● **AVAILABLE DATA**
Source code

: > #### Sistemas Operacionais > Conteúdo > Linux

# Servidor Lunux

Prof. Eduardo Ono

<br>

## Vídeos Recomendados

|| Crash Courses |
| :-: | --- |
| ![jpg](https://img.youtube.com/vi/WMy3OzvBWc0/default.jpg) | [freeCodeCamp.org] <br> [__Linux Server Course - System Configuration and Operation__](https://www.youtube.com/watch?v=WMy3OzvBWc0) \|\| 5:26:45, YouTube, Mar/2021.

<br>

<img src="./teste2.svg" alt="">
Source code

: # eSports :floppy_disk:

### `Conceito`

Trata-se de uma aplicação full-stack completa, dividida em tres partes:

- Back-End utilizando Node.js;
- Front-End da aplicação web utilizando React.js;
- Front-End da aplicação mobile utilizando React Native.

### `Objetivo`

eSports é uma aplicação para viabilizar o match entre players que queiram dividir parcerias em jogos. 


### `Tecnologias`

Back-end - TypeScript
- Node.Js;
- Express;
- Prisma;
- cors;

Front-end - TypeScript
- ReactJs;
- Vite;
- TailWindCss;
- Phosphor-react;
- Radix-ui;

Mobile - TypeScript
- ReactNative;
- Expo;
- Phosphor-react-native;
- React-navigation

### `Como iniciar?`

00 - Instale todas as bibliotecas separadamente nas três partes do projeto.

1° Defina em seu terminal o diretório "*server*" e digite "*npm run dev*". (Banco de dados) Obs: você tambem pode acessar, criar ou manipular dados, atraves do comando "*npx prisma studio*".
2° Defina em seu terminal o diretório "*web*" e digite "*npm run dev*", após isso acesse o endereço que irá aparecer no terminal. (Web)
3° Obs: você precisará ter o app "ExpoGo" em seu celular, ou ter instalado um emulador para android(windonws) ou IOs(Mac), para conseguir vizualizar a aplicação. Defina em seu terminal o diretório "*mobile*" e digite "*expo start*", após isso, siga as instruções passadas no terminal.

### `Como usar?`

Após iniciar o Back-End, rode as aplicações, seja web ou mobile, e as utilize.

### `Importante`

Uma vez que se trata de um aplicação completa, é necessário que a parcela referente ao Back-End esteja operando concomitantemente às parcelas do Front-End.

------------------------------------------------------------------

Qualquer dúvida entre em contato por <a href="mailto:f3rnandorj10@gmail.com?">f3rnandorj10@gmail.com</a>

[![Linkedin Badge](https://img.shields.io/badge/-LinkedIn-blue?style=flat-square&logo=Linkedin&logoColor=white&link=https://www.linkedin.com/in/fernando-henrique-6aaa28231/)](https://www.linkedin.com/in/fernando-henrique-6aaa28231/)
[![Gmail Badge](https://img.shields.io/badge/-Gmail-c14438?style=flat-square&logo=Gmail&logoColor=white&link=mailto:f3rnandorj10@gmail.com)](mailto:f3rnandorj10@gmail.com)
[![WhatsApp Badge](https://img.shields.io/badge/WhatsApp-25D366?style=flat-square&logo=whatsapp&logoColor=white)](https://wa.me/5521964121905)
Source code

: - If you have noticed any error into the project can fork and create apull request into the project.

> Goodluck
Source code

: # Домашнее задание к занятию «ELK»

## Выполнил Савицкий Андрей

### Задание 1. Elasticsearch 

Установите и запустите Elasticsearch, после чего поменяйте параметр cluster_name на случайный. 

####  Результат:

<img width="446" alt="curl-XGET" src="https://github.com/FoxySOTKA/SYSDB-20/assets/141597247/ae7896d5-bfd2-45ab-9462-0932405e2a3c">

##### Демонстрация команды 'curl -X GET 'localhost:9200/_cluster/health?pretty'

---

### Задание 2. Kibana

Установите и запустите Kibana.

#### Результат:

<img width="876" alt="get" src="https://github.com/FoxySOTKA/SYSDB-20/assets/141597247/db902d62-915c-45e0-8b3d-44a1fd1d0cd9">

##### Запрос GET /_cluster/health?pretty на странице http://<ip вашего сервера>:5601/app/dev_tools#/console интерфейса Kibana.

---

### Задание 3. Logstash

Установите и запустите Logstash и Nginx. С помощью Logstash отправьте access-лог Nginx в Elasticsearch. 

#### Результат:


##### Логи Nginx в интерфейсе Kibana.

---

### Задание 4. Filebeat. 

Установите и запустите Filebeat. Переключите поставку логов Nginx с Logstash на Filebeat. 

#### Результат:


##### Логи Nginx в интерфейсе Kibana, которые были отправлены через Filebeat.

--

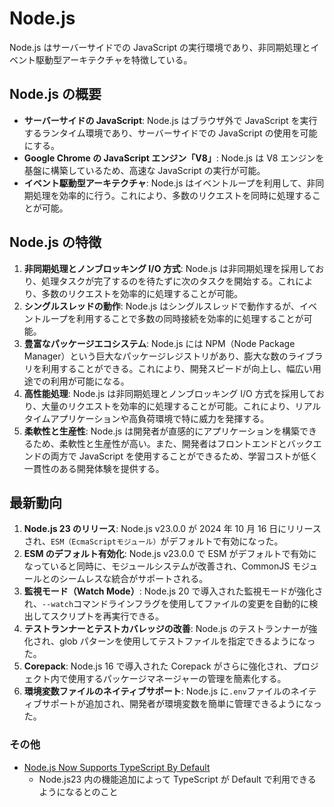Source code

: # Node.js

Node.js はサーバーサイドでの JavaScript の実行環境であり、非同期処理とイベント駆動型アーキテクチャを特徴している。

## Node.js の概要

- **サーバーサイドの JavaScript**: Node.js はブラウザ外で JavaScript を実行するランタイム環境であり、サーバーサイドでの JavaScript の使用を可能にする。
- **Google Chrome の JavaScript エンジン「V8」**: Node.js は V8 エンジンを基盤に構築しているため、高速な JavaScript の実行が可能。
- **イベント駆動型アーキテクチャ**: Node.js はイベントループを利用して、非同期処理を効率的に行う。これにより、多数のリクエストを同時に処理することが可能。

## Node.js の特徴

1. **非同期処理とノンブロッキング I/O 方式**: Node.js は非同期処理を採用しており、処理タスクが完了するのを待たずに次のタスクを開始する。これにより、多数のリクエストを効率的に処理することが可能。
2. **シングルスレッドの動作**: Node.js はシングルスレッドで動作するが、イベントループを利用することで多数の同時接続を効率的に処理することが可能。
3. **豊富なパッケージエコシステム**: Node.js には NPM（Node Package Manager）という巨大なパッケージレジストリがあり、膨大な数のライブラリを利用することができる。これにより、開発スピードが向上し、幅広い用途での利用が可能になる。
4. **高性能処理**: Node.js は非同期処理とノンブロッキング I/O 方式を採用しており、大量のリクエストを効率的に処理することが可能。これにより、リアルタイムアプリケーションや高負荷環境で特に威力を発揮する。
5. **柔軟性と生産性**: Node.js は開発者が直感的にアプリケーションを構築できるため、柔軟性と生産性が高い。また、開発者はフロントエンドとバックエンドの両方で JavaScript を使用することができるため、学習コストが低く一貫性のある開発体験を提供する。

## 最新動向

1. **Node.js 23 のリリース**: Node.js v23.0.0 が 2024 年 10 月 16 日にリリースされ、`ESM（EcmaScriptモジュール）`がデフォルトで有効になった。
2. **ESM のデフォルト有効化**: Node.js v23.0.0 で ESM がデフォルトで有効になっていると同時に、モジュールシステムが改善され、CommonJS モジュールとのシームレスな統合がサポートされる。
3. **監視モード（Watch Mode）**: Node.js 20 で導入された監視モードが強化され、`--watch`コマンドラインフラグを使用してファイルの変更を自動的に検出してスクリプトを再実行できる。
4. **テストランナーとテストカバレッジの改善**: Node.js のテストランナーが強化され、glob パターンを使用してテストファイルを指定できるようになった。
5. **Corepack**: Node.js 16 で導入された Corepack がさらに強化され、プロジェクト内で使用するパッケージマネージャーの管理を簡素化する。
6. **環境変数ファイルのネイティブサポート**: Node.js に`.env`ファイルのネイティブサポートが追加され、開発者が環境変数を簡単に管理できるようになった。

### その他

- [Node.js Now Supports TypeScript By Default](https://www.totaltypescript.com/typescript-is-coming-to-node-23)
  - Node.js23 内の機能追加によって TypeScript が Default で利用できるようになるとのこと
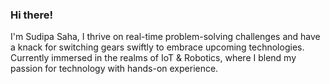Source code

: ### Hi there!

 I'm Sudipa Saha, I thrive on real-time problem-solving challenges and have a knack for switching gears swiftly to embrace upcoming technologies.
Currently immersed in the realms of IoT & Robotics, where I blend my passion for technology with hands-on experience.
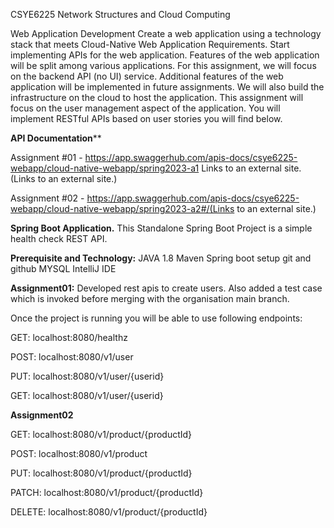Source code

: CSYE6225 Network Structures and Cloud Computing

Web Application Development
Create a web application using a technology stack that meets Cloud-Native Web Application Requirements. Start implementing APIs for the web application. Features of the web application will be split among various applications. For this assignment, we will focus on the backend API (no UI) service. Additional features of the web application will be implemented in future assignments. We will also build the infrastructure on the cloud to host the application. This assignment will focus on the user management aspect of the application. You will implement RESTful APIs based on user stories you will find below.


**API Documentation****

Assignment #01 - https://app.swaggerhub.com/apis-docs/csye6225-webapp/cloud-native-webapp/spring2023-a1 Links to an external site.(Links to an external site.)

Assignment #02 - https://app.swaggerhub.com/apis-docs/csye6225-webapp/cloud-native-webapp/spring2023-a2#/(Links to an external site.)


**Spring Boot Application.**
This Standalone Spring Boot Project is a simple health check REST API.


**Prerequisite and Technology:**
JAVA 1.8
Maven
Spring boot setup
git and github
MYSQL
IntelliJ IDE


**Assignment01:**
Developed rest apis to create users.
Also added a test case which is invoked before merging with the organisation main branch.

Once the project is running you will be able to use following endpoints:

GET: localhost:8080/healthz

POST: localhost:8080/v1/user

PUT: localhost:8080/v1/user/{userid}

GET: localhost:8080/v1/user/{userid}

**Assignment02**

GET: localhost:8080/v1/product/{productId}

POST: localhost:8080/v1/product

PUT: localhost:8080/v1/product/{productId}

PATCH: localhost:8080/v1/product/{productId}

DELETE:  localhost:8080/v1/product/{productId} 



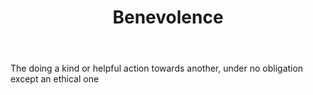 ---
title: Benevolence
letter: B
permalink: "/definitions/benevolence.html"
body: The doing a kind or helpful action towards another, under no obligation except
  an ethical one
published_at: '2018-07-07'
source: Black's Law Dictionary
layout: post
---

* * *

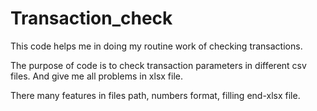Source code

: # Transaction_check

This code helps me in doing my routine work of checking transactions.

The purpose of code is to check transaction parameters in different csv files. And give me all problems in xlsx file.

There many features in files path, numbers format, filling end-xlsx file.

● **GOAL OF THE EXERCISE**
Give exactly the lines above that run from the line with "3. **豊富なパッケージエコシステム**: Node.js" to the line with "and Cloud Computing", both included, leaving every picture out.

● **TASK SOLUTION**
3. **豊富なパッケージエコシステム**: Node.js には NPM（Node Package Manager）という巨大なパッケージレジストリがあり、膨大な数のライブラリを利用することができる。これにより、開発スピードが向上し、幅広い用途での利用が可能になる。
4. **高性能処理**: Node.js は非同期処理とノンブロッキング I/O 方式を採用しており、大量のリクエストを効率的に処理することが可能。これにより、リアルタイムアプリケーションや高負荷環境で特に威力を発揮する。
5. **柔軟性と生産性**: Node.js は開発者が直感的にアプリケーションを構築できるため、柔軟性と生産性が高い。また、開発者はフロントエンドとバックエンドの両方で JavaScript を使用することができるため、学習コストが低く一貫性のある開発体験を提供する。

## 最新動向

1. **Node.js 23 のリリース**: Node.js v23.0.0 が 2024 年 10 月 16 日にリリースされ、`ESM（EcmaScriptモジュール）`がデフォルトで有効になった。
2. **ESM のデフォルト有効化**: Node.js v23.0.0 で ESM がデフォルトで有効になっていると同時に、モジュールシステムが改善され、CommonJS モジュールとのシームレスな統合がサポートされる。
3. **監視モード（Watch Mode）**: Node.js 20 で導入された監視モードが強化され、`--watch`コマンドラインフラグを使用してファイルの変更を自動的に検出してスクリプトを再実行できる。
4. **テストランナーとテストカバレッジの改善**: Node.js のテストランナーが強化され、glob パターンを使用してテストファイルを指定できるようになった。
5. **Corepack**: Node.js 16 で導入された Corepack がさらに強化され、プロジェクト内で使用するパッケージマネージャーの管理を簡素化する。
6. **環境変数ファイルのネイティブサポート**: Node.js に`.env`ファイルのネイティブサポートが追加され、開発者が環境変数を簡単に管理できるようになった。

### その他

- [Node.js Now Supports TypeScript By Default](https://www.totaltypescript.com/typescript-is-coming-to-node-23)
  - Node.js23 内の機能追加によって TypeScript が Default で利用できるようになるとのこと
Source code

: ### Hi there!

 I'm Sudipa Saha, I thrive on real-time problem-solving challenges and have a knack for switching gears swiftly to embrace upcoming technologies.
Currently immersed in the realms of IoT & Robotics, where I blend my passion for technology with hands-on experience.
Source code

: CSYE6225 Network Structures and Cloud Computing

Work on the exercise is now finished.